Avez-vous pris des initiatives en matière de communication, pour mieux sensibiliser le public et-ou les assureurs ?

Nous avons d’abord modernisé notre site Internet, sachant que 40% des saisines que nous recevons sont faites en ligne. La crise sanitaire a évidemment fait progresser ce chiffre. Mais la majorité de nos dossiers nous parvient encore par courrier à ce jour. Pour nous, les saisines par Internet sont plus faciles à traiter.

Début 2022, nous aurons un « espace réclamant », pour des échanges électroniques plus fluides avec les assurés, qui pourront suivre aussi l’état d’avancement de leur dossier.

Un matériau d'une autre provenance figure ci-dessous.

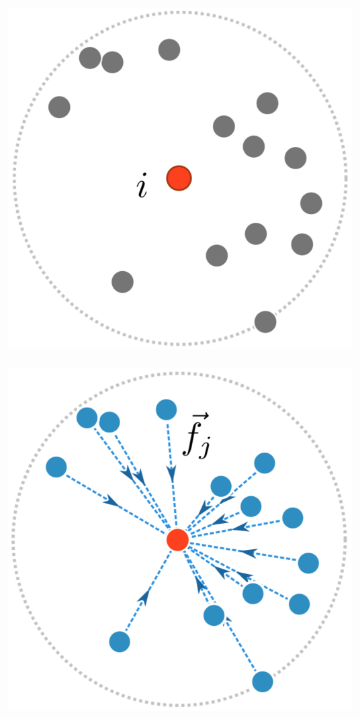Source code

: \begin{figure}\label{f:photon-relaxation}
\begin{center}
	\begin{subfigure}[b]{0.32\textwidth}
		\includegraphics[width=1.0\textwidth]{graphics/pm/pm-14-1}
		\caption{}
	\end{subfigure}
	\begin{subfigure}[b]{0.32\textwidth}
		\includegraphics[width=1.0\textwidth]{graphics/pm/pm-14-2}

\end{subfigure}
\end{center}
\end{figure}
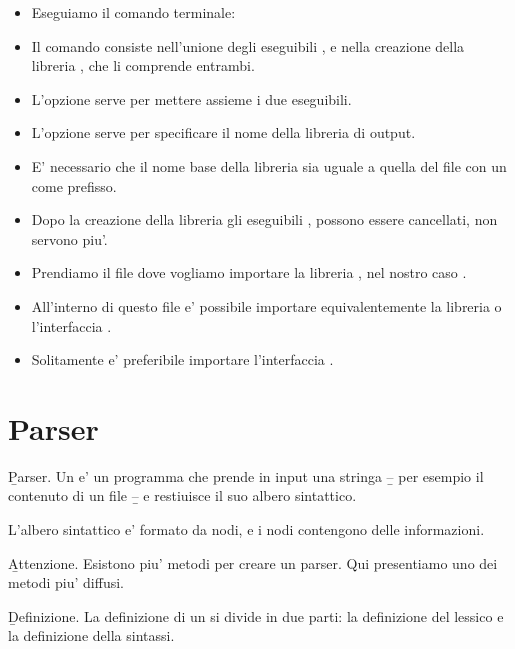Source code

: \begin{itemize}
\item[\bbox] Eseguiamo il comando terminale:\par
{}
\item[] Il comando consiste nell'unione degli eseguibili ,  e nella creazione della libreria , che li comprende entrambi.
\item[] L'opzione  serve per mettere assieme i due eseguibili.
\item[] L'opzione  serve per specificare il nome della libreria di output.
\item[] E' necessario che il nome base della libreria sia uguale a quella del file  con un  \tw{\_} come prefisso.
\item[] Dopo la creazione della libreria  gli eseguibili ,  possono essere cancellati, non servono piu'.
\item[\bbox] Prendiamo il file  dove vogliamo importare la libreria , nel nostro caso .
\item[] All'interno di questo file e' possibile importare equivalentemente la libreria   o l'interfaccia  .
\item[] Solitamente e' preferibile importare l'interfaccia  .
\end{itemize}

\section{Parser}

\b{Parser}. Un  e' un programma che prende in input una stringa \b{--} per esempio il contenuto di un file \b{--} e restiuisce il suo albero sintattico.\par
L'albero sintattico e' formato da nodi, e i nodi contengono delle informazioni.

\skipline

\b{Attenzione}. Esistono piu' metodi per creare un parser. Qui presentiamo uno dei metodi piu' diffusi.

\skipline

\b{Definizione}. La definizione di un  si divide in due parti: la definizione del lessico e la definizione della sintassi.

\skipline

Nous avons enfin créé une Page LinkedIn, afin d’être davantage présents sur les réseaux sociaux et expliquer nos positions. Nous nous devons de parler aux assurés là où ils se trouvent, or les réseaux sociaux sont incontournables. Des études de cas concret sont publiées tous les 15 jours, dans un but didactique et de prévention.